- YOUR GOAL
When you reach the line with "His slides can" in the listing below, transcribe it and each line after it up to and including the line with "roles and permissions.", exactly and with nothing else.

········

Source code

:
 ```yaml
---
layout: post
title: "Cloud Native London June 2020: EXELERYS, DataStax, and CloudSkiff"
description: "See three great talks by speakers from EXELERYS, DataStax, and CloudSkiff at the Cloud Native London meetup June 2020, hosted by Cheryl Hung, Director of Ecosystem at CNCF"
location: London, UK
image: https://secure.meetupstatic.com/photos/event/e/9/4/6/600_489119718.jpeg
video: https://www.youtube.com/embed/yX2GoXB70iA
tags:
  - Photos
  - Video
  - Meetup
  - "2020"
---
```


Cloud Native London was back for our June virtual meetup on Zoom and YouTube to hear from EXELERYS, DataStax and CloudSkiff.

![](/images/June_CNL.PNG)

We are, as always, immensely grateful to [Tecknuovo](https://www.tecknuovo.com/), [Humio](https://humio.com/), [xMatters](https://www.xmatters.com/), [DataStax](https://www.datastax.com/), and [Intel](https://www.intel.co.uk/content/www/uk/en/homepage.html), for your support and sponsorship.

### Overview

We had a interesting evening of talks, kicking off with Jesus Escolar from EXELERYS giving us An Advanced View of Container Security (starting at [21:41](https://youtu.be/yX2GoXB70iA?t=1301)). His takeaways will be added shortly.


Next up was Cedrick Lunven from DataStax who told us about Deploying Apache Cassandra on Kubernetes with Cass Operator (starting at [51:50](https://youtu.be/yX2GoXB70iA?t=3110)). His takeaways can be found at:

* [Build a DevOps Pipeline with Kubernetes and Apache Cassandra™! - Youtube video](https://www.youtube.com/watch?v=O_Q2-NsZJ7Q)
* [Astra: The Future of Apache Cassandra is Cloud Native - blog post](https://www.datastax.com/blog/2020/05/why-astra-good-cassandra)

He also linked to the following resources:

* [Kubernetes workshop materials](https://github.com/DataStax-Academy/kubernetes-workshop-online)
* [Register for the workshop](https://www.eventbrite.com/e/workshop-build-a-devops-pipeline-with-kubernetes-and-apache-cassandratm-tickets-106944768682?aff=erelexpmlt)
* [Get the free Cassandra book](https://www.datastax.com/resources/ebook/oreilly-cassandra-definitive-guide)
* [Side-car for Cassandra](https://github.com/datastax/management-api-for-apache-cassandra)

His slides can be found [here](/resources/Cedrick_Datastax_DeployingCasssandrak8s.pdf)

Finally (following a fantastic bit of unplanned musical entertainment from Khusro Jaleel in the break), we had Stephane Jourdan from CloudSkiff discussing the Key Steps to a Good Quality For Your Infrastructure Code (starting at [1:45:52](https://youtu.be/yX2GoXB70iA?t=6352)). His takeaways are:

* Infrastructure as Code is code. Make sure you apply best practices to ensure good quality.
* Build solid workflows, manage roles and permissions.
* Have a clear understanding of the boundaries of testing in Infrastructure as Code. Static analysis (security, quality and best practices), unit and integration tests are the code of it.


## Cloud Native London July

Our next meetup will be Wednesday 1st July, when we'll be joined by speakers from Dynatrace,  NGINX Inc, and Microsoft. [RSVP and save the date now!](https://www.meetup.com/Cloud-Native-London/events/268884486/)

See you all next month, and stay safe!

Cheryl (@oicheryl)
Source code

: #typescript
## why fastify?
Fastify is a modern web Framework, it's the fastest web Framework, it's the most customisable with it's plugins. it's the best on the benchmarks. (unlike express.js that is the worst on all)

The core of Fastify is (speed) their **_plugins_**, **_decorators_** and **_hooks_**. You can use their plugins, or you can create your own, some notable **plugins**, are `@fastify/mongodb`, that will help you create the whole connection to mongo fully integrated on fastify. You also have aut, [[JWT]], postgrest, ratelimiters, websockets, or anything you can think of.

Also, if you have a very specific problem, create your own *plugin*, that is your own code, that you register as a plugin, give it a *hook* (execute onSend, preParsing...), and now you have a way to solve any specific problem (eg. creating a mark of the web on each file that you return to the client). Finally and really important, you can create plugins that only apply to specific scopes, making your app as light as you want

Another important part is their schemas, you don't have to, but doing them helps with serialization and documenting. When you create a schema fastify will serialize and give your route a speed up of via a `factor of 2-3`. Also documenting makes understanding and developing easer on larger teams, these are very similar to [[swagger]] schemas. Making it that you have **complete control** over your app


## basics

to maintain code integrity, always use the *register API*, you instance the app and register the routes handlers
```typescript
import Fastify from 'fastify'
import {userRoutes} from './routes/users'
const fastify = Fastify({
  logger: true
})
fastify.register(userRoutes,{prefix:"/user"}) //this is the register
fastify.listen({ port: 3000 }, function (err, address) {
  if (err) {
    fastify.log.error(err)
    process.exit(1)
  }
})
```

········

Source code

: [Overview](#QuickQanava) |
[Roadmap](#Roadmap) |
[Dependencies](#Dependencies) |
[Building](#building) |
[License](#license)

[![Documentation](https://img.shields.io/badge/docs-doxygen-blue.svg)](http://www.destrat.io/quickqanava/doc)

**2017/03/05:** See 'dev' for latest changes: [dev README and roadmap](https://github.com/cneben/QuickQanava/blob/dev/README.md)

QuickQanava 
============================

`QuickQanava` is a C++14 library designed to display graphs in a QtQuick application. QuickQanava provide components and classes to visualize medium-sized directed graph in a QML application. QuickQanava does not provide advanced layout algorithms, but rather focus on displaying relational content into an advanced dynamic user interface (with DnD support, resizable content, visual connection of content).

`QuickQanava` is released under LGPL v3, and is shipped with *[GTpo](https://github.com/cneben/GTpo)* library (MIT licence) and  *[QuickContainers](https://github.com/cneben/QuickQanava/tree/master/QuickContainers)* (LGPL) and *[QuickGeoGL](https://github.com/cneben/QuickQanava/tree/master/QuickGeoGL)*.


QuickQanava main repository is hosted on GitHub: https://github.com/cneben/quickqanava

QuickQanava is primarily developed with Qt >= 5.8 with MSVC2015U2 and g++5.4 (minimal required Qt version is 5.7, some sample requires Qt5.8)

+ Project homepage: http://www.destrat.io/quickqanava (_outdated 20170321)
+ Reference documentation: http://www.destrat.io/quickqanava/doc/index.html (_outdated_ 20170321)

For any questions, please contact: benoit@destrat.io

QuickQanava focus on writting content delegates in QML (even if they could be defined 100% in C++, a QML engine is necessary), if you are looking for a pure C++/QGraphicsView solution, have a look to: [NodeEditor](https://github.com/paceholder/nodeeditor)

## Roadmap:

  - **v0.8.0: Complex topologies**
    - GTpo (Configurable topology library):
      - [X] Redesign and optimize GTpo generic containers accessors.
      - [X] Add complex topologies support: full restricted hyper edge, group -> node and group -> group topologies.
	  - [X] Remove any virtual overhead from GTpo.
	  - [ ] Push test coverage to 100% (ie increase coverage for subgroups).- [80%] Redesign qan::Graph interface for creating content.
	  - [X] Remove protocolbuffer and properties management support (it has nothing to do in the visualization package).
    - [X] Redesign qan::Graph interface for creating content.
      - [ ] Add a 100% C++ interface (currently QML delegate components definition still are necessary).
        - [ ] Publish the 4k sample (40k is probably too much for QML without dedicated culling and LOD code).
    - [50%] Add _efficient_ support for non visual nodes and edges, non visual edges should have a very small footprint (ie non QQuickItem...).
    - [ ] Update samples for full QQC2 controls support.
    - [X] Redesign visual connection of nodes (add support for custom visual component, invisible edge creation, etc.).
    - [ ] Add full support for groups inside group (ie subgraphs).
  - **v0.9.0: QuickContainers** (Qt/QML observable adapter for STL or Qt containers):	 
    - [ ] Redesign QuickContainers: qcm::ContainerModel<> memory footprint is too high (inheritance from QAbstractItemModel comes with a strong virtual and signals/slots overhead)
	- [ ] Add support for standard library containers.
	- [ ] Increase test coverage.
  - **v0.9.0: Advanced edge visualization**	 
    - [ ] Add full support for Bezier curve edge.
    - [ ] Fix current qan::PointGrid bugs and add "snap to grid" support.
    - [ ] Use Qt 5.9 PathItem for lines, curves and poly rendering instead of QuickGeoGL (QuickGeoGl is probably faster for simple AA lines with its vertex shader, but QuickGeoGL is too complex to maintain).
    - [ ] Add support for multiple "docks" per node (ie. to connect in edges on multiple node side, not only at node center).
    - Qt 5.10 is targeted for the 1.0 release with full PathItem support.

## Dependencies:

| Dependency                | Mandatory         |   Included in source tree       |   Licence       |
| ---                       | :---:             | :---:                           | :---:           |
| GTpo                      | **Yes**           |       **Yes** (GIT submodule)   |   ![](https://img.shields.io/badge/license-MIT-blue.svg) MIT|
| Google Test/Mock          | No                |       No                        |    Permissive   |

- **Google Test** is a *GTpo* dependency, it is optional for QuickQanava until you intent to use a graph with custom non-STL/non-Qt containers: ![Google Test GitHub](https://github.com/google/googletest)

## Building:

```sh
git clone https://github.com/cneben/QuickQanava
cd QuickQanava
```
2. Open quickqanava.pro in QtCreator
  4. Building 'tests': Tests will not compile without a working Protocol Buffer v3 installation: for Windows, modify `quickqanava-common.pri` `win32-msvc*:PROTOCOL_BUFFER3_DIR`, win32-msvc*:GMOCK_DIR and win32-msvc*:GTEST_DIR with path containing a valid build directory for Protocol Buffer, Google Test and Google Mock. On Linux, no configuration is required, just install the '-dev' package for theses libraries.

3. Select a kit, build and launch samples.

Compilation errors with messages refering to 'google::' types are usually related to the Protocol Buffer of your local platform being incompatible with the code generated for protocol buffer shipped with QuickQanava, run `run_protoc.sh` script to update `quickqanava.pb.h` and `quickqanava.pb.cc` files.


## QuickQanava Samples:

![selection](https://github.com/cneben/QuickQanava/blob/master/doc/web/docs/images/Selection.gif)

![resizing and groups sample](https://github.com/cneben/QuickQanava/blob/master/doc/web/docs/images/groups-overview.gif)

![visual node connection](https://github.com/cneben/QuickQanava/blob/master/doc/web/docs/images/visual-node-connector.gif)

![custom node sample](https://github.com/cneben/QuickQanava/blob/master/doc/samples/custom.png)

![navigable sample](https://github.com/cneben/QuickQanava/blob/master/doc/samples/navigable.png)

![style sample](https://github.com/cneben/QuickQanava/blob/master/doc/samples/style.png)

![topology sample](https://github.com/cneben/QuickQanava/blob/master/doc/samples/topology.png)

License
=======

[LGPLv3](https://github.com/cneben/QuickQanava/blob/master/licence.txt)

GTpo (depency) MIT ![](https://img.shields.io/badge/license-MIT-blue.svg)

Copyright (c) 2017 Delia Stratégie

········

- ANSWER FOR THIS EXERCISE
His slides can be found [here](/resources/Cedrick_Datastax_DeployingCasssandrak8s.pdf)

Finally (following a fantastic bit of unplanned musical entertainment from Khusro Jaleel in the break), we had Stephane Jourdan from CloudSkiff discussing the Key Steps to a Good Quality For Your Infrastructure Code (starting at [1:45:52](https://youtu.be/yX2GoXB70iA?t=6352)). His takeaways are:

* Infrastructure as Code is code. Make sure you apply best practices to ensure good quality.
* Build solid workflows, manage roles and permissions.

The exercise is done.